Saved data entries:
BEGIN
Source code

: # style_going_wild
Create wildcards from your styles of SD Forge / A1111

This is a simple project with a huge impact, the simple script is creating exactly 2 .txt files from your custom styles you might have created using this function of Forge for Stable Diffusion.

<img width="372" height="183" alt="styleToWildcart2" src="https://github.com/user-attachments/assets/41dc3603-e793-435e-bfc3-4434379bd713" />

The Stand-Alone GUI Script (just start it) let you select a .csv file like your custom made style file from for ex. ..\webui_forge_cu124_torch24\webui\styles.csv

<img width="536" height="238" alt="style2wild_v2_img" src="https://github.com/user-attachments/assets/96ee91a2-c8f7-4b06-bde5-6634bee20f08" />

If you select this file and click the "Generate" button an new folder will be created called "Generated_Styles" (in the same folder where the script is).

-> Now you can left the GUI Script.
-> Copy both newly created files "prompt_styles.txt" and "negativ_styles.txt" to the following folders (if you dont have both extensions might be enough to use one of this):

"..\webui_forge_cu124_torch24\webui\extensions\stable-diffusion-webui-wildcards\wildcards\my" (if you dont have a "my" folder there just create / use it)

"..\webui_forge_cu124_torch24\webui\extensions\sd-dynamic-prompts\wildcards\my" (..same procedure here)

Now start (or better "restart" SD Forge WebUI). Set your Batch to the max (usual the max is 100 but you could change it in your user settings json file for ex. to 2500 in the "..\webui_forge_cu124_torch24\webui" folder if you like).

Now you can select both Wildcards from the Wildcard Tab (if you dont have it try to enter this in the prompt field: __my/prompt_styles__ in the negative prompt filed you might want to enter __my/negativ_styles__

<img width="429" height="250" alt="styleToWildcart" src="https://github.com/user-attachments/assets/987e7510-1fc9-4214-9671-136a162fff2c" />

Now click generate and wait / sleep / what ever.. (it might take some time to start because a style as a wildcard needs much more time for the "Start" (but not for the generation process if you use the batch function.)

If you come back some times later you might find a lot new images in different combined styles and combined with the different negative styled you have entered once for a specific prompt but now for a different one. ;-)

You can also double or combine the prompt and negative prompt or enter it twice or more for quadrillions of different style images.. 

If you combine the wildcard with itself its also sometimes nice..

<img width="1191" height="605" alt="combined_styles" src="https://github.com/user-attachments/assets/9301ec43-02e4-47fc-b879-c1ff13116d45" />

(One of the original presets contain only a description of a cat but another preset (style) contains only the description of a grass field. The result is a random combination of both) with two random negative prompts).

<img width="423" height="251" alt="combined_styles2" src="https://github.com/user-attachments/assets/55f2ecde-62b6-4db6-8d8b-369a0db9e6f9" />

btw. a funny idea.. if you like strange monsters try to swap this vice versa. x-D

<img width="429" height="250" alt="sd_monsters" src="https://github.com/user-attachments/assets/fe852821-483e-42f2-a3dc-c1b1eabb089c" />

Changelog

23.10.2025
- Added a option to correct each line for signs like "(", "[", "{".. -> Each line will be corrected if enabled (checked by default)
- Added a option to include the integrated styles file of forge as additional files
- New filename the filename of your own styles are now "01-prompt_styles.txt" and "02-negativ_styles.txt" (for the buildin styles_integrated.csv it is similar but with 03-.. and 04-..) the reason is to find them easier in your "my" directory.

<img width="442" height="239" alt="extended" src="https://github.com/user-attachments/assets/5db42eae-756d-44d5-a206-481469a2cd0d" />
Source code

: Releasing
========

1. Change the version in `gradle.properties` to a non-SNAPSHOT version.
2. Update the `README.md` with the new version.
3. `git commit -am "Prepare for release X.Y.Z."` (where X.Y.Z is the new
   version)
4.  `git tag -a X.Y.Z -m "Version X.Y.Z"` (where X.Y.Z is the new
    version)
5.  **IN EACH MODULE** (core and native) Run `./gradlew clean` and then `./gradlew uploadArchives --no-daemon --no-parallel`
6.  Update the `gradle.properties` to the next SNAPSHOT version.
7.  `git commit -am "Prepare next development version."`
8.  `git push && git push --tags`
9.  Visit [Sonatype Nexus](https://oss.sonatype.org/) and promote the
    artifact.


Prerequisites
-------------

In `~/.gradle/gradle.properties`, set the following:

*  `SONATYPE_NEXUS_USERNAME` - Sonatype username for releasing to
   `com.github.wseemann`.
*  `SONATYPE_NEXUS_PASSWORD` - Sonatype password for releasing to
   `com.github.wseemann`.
END
What lines in the data include the string "files"? Copy each one.

Solution below:
This is a simple project with a huge impact, the simple script is creating exactly 2 .txt files from your custom styles you might have created using this function of Forge for Stable Diffusion.
-> Copy both newly created files "prompt_styles.txt" and "negativ_styles.txt" to the following folders (if you dont have both extensions might be enough to use one of this):
- Added a option to include the integrated styles file of forge as additional files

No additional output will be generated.